▸ WORK REQUEST
Because the entries hold pictures, reproduce only their words, exactly as written.

(Recorded data)

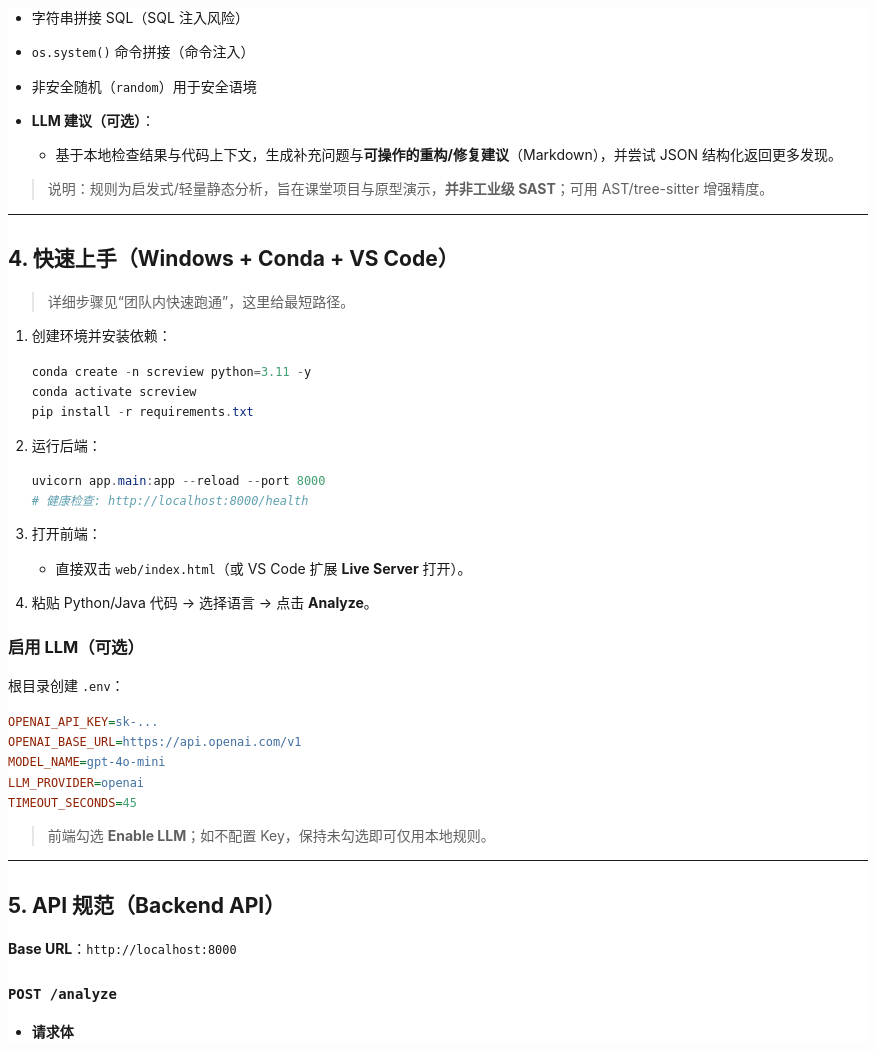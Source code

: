   * 字符串拼接 SQL（SQL 注入风险）
  * `os.system()` 命令拼接（命令注入）
  * 非安全随机（`random`）用于安全语境
* **LLM 建议（可选）**：

  * 基于本地检查结果与代码上下文，生成补充问题与**可操作的重构/修复建议**（Markdown），并尝试 JSON 结构化返回更多发现。

> 说明：规则为启发式/轻量静态分析，旨在课堂项目与原型演示，**并非工业级 SAST**；可用 AST/tree-sitter 增强精度。

---

## 4. 快速上手（Windows + Conda + VS Code）

> 详细步骤见“团队内快速跑通”，这里给最短路径。

1. 创建环境并安装依赖：

   ```powershell
   conda create -n screview python=3.11 -y
   conda activate screview
   pip install -r requirements.txt
   ```
2. 运行后端：

   ```powershell
   uvicorn app.main:app --reload --port 8000
   # 健康检查: http://localhost:8000/health
   ```
3. 打开前端：

   * 直接双击 `web/index.html`（或 VS Code 扩展 **Live Server** 打开）。
4. 粘贴 Python/Java 代码 → 选择语言 → 点击 **Analyze**。

### 启用 LLM（可选）

根目录创建 `.env`：

```ini
OPENAI_API_KEY=sk-...
OPENAI_BASE_URL=https://api.openai.com/v1
MODEL_NAME=gpt-4o-mini
LLM_PROVIDER=openai
TIMEOUT_SECONDS=45
```

> 前端勾选 **Enable LLM**；如不配置 Key，保持未勾选即可仅用本地规则。

---

## 5. API 规范（Backend API）

**Base URL**：`http://localhost:8000`

### `POST /analyze`

* **请求体**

▸ SOLUTION BELOW
Source code

:   * 字符串拼接 SQL（SQL 注入风险）
  * `os.system()` 命令拼接（命令注入）
  * 非安全随机（`random`）用于安全语境
* **LLM 建议（可选）**：

  * 基于本地检查结果与代码上下文，生成补充问题与**可操作的重构/修复建议**（Markdown），并尝试 JSON 结构化返回更多发现。

> 说明：规则为启发式/轻量静态分析，旨在课堂项目与原型演示，**并非工业级 SAST**；可用 AST/tree-sitter 增强精度。

---

## 4. 快速上手（Windows + Conda + VS Code）

> 详细步骤见“团队内快速跑通”，这里给最短路径。

1. 创建环境并安装依赖：

   ```powershell
   conda create -n screview python=3.11 -y
   conda activate screview
   pip install -r requirements.txt
   ```
2. 运行后端：

   ```powershell
   uvicorn app.main:app --reload --port 8000
   # 健康检查: http://localhost:8000/health
   ```
3. 打开前端：

   * 直接双击 `web/index.html`（或 VS Code 扩展 **Live Server** 打开）。
4. 粘贴 Python/Java 代码 → 选择语言 → 点击 **Analyze**。

### 启用 LLM（可选）

根目录创建 `.env`：

```ini
OPENAI_API_KEY=sk-...
OPENAI_BASE_URL=https://api.openai.com/v1
MODEL_NAME=gpt-4o-mini
LLM_PROVIDER=openai
TIMEOUT_SECONDS=45
```

> 前端勾选 **Enable LLM**；如不配置 Key，保持未勾选即可仅用本地规则。

---

## 5. API 规范（Backend API）

**Base URL**：`http://localhost:8000`

### `POST /analyze`

* **请求体**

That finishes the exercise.